## What the task asks
Give back exactly the line that contains "高德地图组件https://" and all the lines after it in the records below, to the very last, with no other output.

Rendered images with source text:
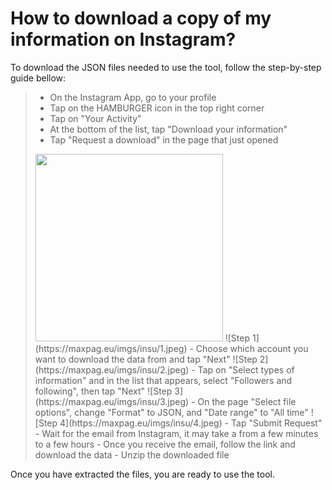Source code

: # How to download a copy of my information on Instagram?
To download the JSON files needed to use the tool, follow the step-by-step guide bellow:

>  - On the Instagram App, go to your profile
>  - Tap on the HAMBURGER icon in the top right corner
>  - Tap on "Your Activity"
>  - At the bottom of the list, tap "Download your information"
>  - Tap "Request a download" in the page that just opened
> <img src="https://maxpag.eu/imgs/insu/1.jpeg" height="300"/>
>  ![Step 1](https://maxpag.eu/imgs/insu/1.jpeg)
>  - Choose which account you want to download the data from and tap "Next"
>  ![Step 2](https://maxpag.eu/imgs/insu/2.jpeg)
>  - Tap on "Select types of information" and in the list that appears, select "Followers and following", then tap "Next"
>  ![Step 3](https://maxpag.eu/imgs/insu/3.jpeg)
>  - On the page "Select file options", change "Format" to JSON, and "Date range" to "All time"
>  ![Step 4](https://maxpag.eu/imgs/insu/4.jpeg)
>  - Tap "Submit Request"
>  - Wait for the email from Instagram, it may take a from a few minutes to a few hours
>  - Once you receive the email, follow the link and download the data
>  - Unzip the downloaded file

Once you have extracted the files, you are ready to use the tool.
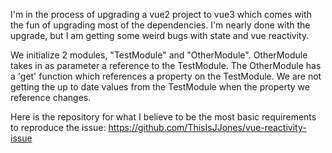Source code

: I'm in the process of upgrading a vue2 project to vue3 which comes with the fun of upgrading most of the dependencies. I'm nearly done with the upgrade, but I am getting some weird bugs with state and vue reactivity. 

We initialize 2 modules, "TestModule" and "OtherModule". OtherModule takes in as parameter a reference to the TestModule. The OtherModule has a 'get' function which references a property on the TestModule. We are not getting the up to date values from the TestModule when the property we reference changes.

Here is the repository for what I believe to be the most basic requirements to reproduce the issue: https://github.com/ThisIsJJones/vue-reactivity-issue
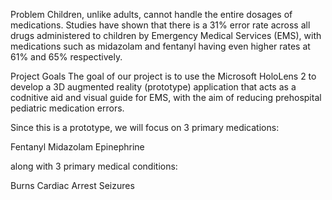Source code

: Problem
Children, unlike adults, cannot handle the entire dosages of medications. Studies have shown that there is a 31% error rate across all drugs administered to children by Emergency Medical Services (EMS), with medications such as midazolam and fentanyl having even higher rates at 61% and 65% respectively.

Project Goals
The goal of our project is to use the Microsoft HoloLens 2 to develop a 3D augmented reality (prototype) application that acts as a codnitive aid and visual guide for EMS, with the aim of reducing prehospital pediatric medication errors.

Since this is a prototype, we will focus on 3 primary medications:

Fentanyl
Midazolam
Epinephrine

along with 3 primary medical conditions:

Burns
Cardiac Arrest
Seizures
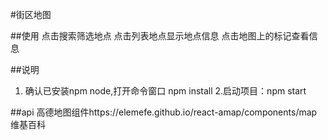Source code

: #街区地图

##使用
点击搜索筛选地点
点击列表地点显示地点信息
点击地图上的标记查看信息


##说明
1. 确认已安装npm node,打开命令窗口 npm install
2.启动项目：npm start

##api
高德地图组件https://elemefe.github.io/react-amap/components/map
维基百科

## Exercise response
高德地图组件https://elemefe.github.io/react-amap/components/map
维基百科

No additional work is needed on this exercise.